A fala do ministro da Economia, Paulo Guedes, em palestra na Fundação Getúlio Vargas na semana passada, ainda que tenha sido bem-intencionada, acabou repercutindo muito mal, não somente entre nós, servidores públicos, mas em toda a sociedade, no parlamento e até mesmo em setores do próprio governo. Eu mesmo confesso que fiquei chocado. Já escrevi neste espaço defendendo vivamente a reforma previdenciária e já defendi, no passado, em outros espaços, as reformas necessárias para a saúde fiscal do Estado brasileiro, como o teto de gastos. Mas foi estarrecedor ouvir o ministro chamando a todos nós, incluindo a mim, como servidor público, de “parasita”. Não é agindo assim que será aprovada a necessária reforma administrativa.

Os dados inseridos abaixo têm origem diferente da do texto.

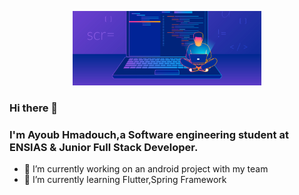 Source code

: 

<p align="center">
  <img src="developer.png" alt="drawing" width="60%" height="25%" />
  
</p>

### Hi there 👋
### I'm Ayoub Hmadouch,a Software engineering student at ENSIAS & Junior Full Stack Developer.

<!--
**AyoubHmadouch/AyoubHmadouch** is a ✨ _special_ ✨ repository because its `README.md` (this file) appears on your GitHub profile.

-->

* 🔭 I’m currently working on an android project with my team
* 🌱 I’m currently learning Flutter,Spring Framework




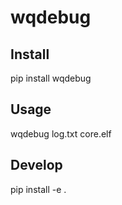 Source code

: # wqdebug

## Install
pip install wqdebug

## Usage
wqdebug log.txt core.elf

## Develop
pip install -e .

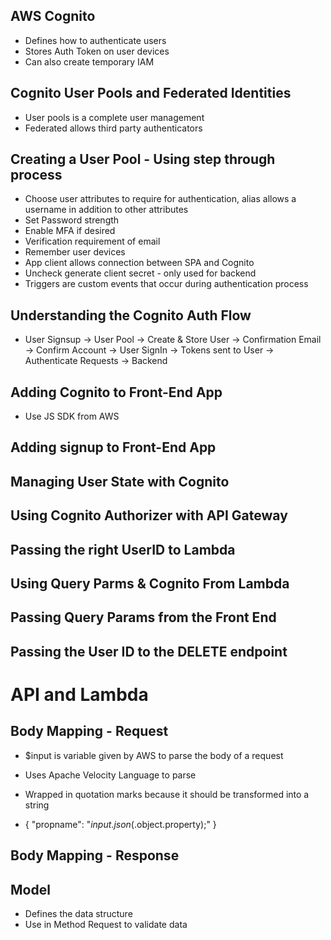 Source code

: ## AWS Cognito
- Defines how to authenticate users
- Stores Auth Token on user devices
- Can also create temporary IAM

## Cognito User Pools and Federated Identities
- User pools is a complete user management
- Federated allows third party authenticators

## Creating a User Pool - Using step through process
- Choose user attributes to require for authentication, alias allows a username in addition to other attributes
- Set Password strength
- Enable MFA if desired
- Verification requirement of email
- Remember user devices
- App client allows connection between SPA and Cognito
- Uncheck generate client secret - only used for backend
- Triggers are custom events that occur during authentication process

## Understanding the Cognito Auth Flow
- User Signsup -> User Pool -> Create & Store User -> Confirmation Email -> Confirm Account -> User SignIn -> Tokens sent to User -> Authenticate Requests -> Backend

## Adding Cognito to Front-End App
- Use JS SDK from AWS

## Adding signup to Front-End App


## Managing User State with Cognito


## Using Cognito Authorizer with API Gateway


## Passing the right UserID to Lambda


## Using Query Parms & Cognito From Lambda


## Passing Query Params from the Front End


## Passing the User ID to the DELETE endpoint


# API and Lambda

## Body Mapping - Request
- $input is variable given by AWS to parse the body of a request
- Uses Apache Velocity Language to parse
- Wrapped in quotation marks because it should be transformed into a string

- 	{
		"propname": "$input.json($.object.property);"
	}

## Body Mapping - Response

## Model
- Defines the data structure
- Use in Method Request to validate data

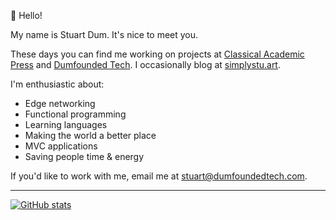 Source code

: :wave: Hello!

My name is Stuart Dum. It's nice to meet you.

These days you can find me working on projects at [Classical Academic Press](https://classicalacademicpress.com) and [Dumfounded Tech](https://dumfoundedtech.com). I occasionally blog at [simplystu.art](https://simplystu.art).

I'm enthusiastic about:
- Edge networking
- Functional programming
- Learning languages
- Making the world a better place
- MVC applications
- Saving people time & energy

If you'd like to work with me, email me at [stuart@dumfoundedtech.com](mailto:stuart@dumfoundedtech.com?Subject=Greetings%20from%20GitHub).

---

[![GitHub stats](https://github-readme-stats-pied-zeta.vercel.app/api?username=simplystuart)](https://github.com/simplystuart/github-readme-stats)

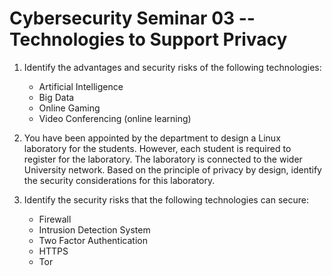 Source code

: # Cybersecurity Seminar 03 -- Technologies to Support Privacy

1. Identify the advantages and security risks of the following technologies:
   - Artificial Intelligence
   - Big Data
   - Online Gaming
   - Video Conferencing (online learning)

2. You have been appointed by the department to design a Linux laboratory for the students. However, each student is required to register for the laboratory. The laboratory is connected to the wider University network. Based on the principle of privacy by design, identify the security considerations for this laboratory.

3. Identify the security risks that the following technologies can secure:
   - Firewall
   - Intrusion Detection System
   - Two Factor Authentication
   - HTTPS
   - Tor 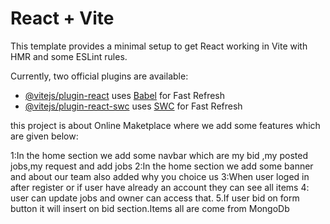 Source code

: # React + Vite

This template provides a minimal setup to get React working in Vite with HMR and some ESLint rules.

Currently, two official plugins are available:

- [@vitejs/plugin-react](https://github.com/vitejs/vite-plugin-react/blob/main/packages/plugin-react/README.md) uses [Babel](https://babeljs.io/) for Fast Refresh
- [@vitejs/plugin-react-swc](https://github.com/vitejs/vite-plugin-react-swc) uses [SWC](https://swc.rs/) for Fast Refresh


this project is about Online Maketplace where we add some features which are given below:


1:In the home section we add some navbar which are my bid ,my posted jobs,my request and add jobs 
2:In the home section we add some banner and about our team also added why you choice us 
3:When user loged in after register or if user have already an account they can see all items
4: user can update jobs and owner can access that.
5.If user bid on form button it will insert on bid section.Items all are come from MongoDb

Chamar, genericamente, a todos nós, servidores públicos, de “parasitas”, além de injusto, não corresponde à realidade. Pois os “sanguessugas” vão muito além dos servidores públicos. De fato, desde priscas eras, como já afirmou Raymundo Faoro, no célebre Os donos do poder, e eu mesmo, neste espaço da Gazeta do Povo, o problema do Brasil são as castas que se apropriam do Estado em benefício próprio. Para o senso comum, entre estas castas estaria, supostamente, a “casta” dos servidores públicos.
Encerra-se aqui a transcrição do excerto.